### Assigned task
Only one stretch of the data below is wanted: the lines from the one with "## Rujukan/API" through the one with "Dokumentasi ini terus", repeated exactly.

### Data
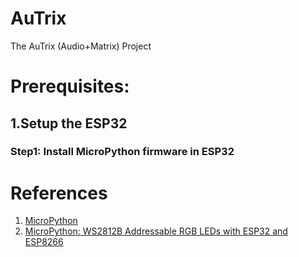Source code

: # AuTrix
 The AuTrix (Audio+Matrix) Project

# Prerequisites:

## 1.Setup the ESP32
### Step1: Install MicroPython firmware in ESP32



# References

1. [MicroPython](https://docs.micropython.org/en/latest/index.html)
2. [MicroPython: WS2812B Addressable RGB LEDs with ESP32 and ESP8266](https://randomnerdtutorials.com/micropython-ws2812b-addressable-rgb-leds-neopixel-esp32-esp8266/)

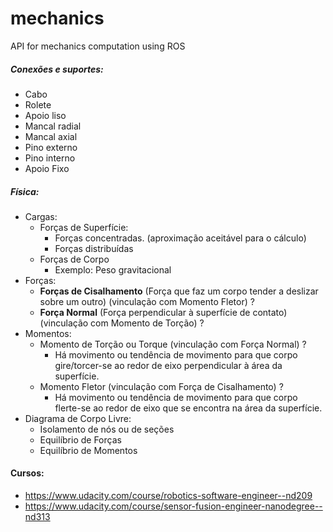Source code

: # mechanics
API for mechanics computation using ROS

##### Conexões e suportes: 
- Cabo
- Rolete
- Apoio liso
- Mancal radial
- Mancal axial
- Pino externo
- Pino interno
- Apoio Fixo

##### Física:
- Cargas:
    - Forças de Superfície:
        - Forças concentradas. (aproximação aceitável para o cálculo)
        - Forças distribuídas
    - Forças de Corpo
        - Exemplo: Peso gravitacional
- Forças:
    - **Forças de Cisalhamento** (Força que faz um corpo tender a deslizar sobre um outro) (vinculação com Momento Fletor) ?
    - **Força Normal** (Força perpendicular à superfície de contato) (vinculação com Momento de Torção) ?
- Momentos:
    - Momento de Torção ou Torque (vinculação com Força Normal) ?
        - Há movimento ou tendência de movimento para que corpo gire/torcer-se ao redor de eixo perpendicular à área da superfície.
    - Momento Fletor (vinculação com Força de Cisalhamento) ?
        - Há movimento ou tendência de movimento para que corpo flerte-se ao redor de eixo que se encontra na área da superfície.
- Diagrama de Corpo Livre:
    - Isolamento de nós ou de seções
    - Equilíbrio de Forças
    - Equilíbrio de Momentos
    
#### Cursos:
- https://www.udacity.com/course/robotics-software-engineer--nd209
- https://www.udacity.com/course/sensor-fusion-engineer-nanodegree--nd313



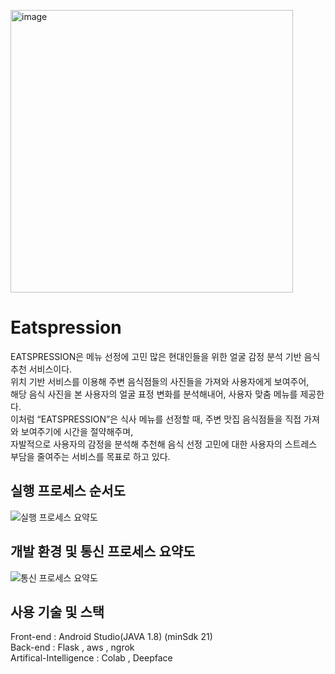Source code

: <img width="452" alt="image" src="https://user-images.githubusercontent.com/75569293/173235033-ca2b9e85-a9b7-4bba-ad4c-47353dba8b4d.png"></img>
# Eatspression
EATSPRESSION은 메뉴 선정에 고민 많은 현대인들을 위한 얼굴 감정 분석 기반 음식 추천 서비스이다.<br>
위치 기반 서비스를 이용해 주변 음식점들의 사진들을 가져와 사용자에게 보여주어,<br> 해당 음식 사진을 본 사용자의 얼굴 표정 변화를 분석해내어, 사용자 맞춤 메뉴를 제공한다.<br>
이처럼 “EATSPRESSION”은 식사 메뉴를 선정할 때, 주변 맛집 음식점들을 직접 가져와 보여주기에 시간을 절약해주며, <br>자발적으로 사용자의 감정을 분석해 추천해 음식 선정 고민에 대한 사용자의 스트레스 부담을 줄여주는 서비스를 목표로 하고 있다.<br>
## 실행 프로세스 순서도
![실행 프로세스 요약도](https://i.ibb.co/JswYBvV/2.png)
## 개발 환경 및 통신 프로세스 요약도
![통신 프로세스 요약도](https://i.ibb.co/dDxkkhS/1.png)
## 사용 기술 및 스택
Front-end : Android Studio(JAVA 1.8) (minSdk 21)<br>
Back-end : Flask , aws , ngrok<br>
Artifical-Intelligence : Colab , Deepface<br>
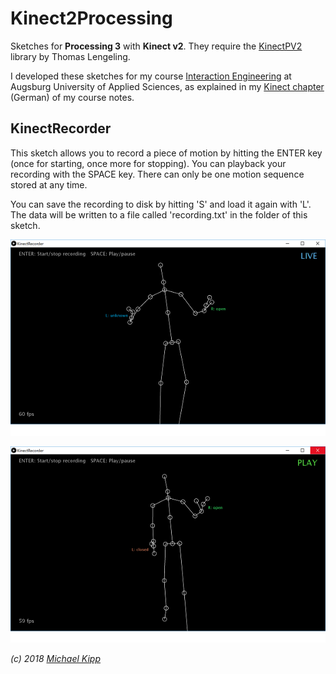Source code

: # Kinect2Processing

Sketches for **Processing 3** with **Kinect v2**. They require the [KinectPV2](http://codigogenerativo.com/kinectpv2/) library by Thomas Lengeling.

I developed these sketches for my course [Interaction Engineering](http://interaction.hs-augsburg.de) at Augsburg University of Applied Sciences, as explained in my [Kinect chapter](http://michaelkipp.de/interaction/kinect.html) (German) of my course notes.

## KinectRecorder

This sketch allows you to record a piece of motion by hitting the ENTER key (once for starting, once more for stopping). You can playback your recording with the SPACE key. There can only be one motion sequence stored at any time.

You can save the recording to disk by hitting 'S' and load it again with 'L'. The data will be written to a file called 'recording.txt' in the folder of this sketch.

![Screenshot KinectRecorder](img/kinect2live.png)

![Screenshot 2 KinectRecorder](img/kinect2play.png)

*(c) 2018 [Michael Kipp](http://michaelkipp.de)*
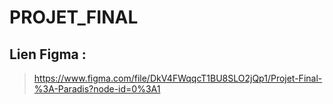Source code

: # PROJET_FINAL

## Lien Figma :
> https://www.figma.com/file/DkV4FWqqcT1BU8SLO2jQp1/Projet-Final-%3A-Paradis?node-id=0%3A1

---

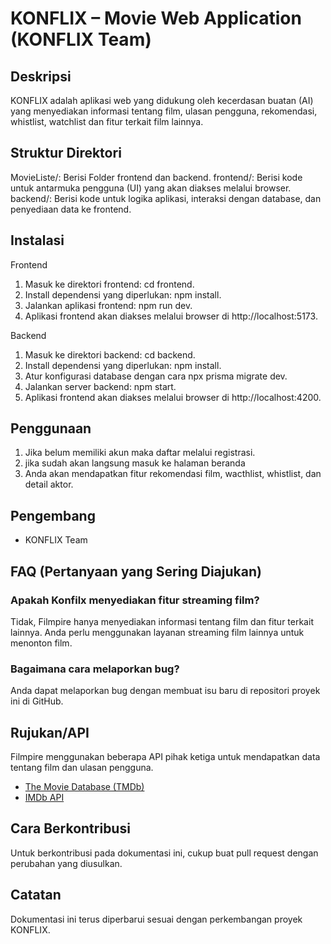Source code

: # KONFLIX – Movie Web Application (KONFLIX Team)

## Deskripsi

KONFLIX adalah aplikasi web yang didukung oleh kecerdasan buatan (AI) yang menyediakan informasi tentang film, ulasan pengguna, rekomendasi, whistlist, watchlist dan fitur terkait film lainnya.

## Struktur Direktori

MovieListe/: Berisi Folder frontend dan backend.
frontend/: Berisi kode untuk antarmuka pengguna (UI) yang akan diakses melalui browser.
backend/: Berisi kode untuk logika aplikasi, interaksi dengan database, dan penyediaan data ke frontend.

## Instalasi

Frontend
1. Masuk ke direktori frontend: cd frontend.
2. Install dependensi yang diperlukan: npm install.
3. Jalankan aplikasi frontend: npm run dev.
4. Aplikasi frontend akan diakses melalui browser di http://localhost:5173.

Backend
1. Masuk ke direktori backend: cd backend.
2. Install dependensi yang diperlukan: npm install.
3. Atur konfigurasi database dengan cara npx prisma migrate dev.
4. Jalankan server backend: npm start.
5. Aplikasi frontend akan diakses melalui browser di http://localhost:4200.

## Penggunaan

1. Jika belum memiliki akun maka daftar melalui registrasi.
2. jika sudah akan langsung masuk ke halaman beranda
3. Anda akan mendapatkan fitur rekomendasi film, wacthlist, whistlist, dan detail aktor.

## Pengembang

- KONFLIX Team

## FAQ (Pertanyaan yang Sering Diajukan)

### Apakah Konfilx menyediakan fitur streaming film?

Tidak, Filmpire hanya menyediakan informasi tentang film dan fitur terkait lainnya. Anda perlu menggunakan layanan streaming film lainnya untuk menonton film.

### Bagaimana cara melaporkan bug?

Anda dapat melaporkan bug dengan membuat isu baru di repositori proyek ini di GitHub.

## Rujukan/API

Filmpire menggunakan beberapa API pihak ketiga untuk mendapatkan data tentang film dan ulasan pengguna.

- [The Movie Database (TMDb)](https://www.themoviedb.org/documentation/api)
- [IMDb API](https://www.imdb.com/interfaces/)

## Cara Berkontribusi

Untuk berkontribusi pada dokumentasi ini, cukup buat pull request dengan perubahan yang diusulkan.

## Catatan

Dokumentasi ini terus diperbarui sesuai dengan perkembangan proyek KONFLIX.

### Response area
## Rujukan/API

Filmpire menggunakan beberapa API pihak ketiga untuk mendapatkan data tentang film dan ulasan pengguna.

- [The Movie Database (TMDb)](https://www.themoviedb.org/documentation/api)
- [IMDb API](https://www.imdb.com/interfaces/)

## Cara Berkontribusi

Untuk berkontribusi pada dokumentasi ini, cukup buat pull request dengan perubahan yang diusulkan.

## Catatan

Dokumentasi ini terus diperbarui sesuai dengan perkembangan proyek KONFLIX.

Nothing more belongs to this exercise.